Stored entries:
•••

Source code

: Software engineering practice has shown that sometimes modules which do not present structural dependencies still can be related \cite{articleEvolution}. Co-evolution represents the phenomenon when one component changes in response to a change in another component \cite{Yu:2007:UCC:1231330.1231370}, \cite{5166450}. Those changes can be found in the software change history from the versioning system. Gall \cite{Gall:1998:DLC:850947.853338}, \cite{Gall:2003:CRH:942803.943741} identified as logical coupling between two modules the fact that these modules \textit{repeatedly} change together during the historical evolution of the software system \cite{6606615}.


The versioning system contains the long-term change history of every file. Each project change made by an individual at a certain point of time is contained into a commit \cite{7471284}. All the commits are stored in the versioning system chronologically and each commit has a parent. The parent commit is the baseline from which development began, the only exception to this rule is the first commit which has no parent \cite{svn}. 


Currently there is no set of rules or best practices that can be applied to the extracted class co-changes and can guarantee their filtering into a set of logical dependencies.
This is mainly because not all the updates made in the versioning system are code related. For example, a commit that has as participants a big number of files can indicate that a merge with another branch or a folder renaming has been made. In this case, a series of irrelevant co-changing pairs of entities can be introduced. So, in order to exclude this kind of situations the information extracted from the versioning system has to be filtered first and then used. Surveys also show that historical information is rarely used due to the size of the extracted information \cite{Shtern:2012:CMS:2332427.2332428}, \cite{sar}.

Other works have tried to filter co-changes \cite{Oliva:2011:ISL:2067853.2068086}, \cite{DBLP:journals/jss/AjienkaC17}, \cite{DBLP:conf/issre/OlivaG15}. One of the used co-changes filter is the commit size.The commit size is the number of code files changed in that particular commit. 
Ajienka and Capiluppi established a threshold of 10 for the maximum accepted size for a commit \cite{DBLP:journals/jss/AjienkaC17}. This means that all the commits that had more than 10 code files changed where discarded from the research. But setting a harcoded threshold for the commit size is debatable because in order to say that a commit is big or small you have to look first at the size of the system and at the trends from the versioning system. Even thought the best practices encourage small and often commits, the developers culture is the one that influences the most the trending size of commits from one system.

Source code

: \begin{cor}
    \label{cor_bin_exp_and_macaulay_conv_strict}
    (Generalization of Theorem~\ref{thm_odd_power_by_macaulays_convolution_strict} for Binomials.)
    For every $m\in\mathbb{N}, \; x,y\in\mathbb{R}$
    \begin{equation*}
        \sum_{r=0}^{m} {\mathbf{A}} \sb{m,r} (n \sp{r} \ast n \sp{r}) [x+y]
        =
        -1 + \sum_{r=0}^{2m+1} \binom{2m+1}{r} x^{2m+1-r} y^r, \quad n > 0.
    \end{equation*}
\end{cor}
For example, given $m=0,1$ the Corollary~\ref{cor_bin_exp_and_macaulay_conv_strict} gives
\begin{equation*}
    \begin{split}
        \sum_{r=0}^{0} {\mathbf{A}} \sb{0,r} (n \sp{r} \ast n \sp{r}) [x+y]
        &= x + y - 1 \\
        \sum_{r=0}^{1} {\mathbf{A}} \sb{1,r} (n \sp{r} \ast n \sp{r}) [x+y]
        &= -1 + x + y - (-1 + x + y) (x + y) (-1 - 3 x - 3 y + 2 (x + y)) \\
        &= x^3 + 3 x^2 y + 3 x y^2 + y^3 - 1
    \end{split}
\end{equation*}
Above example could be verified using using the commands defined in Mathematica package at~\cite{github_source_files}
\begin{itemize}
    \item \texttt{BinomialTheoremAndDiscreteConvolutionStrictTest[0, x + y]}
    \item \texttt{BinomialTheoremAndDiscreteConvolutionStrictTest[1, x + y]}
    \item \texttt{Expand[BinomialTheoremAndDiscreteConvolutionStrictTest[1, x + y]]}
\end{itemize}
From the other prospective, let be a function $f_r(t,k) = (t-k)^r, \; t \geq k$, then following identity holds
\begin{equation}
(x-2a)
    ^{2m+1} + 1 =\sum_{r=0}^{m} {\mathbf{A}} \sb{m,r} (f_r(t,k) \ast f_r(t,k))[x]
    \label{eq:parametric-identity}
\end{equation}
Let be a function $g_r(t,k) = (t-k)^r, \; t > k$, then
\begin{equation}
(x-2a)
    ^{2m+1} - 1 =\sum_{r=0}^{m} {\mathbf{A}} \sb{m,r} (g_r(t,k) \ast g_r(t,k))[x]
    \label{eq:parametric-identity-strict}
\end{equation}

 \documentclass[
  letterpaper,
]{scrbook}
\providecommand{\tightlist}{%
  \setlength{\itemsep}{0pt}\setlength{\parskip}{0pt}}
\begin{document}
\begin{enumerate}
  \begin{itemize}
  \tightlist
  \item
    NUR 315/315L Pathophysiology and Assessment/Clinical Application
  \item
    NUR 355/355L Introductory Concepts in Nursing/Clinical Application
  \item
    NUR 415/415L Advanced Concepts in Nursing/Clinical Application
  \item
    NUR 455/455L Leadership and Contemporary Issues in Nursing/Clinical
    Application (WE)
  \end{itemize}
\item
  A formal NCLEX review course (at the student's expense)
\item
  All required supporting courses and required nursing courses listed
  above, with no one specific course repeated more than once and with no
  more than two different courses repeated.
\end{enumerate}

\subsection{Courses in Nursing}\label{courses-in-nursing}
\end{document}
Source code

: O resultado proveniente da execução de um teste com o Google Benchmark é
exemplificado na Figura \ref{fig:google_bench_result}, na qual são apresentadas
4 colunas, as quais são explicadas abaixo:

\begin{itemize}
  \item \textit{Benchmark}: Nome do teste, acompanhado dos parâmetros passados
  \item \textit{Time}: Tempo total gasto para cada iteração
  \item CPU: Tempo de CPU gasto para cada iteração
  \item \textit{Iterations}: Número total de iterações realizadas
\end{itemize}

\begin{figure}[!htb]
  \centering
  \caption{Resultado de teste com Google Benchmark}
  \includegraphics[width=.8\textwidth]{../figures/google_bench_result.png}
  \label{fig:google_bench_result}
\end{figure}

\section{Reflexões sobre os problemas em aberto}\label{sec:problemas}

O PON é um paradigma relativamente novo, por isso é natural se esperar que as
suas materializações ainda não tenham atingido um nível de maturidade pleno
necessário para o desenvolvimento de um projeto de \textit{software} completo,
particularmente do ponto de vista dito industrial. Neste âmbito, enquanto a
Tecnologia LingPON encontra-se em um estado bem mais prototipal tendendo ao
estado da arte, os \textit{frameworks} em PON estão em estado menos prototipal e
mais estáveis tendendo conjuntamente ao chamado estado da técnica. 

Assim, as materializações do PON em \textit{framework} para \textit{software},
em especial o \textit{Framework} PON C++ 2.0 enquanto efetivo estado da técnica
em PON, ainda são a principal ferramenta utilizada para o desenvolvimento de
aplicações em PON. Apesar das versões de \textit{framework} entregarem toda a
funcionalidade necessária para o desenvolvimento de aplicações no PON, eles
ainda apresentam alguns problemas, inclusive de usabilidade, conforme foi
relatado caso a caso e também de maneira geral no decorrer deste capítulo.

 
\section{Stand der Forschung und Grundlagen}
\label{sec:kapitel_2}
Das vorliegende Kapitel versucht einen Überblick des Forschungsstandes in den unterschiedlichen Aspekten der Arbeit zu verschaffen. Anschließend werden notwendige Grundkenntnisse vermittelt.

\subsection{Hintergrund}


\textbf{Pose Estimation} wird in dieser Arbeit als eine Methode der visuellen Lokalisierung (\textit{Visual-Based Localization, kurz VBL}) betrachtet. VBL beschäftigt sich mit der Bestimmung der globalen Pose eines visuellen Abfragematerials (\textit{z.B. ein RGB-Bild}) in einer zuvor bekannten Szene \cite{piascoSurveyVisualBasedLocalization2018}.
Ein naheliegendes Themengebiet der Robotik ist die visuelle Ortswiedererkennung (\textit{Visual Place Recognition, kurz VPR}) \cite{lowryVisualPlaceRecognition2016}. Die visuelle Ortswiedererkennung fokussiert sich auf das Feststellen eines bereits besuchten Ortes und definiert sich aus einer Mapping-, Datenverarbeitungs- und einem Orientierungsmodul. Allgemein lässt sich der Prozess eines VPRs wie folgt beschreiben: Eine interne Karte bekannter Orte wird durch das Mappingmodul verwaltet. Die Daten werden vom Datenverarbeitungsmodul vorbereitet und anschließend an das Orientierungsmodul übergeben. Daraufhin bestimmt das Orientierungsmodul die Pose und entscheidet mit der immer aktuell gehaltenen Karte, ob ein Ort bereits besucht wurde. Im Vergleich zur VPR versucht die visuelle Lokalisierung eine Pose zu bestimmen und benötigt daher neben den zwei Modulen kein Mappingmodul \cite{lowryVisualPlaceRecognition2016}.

•••

Work to complete:
Whenever a line in the entries holds the word "iteração", copy that line.

Output for this exercise:
  \item \textit{Time}: Tempo total gasto para cada iteração
  \item CPU: Tempo de CPU gasto para cada iteração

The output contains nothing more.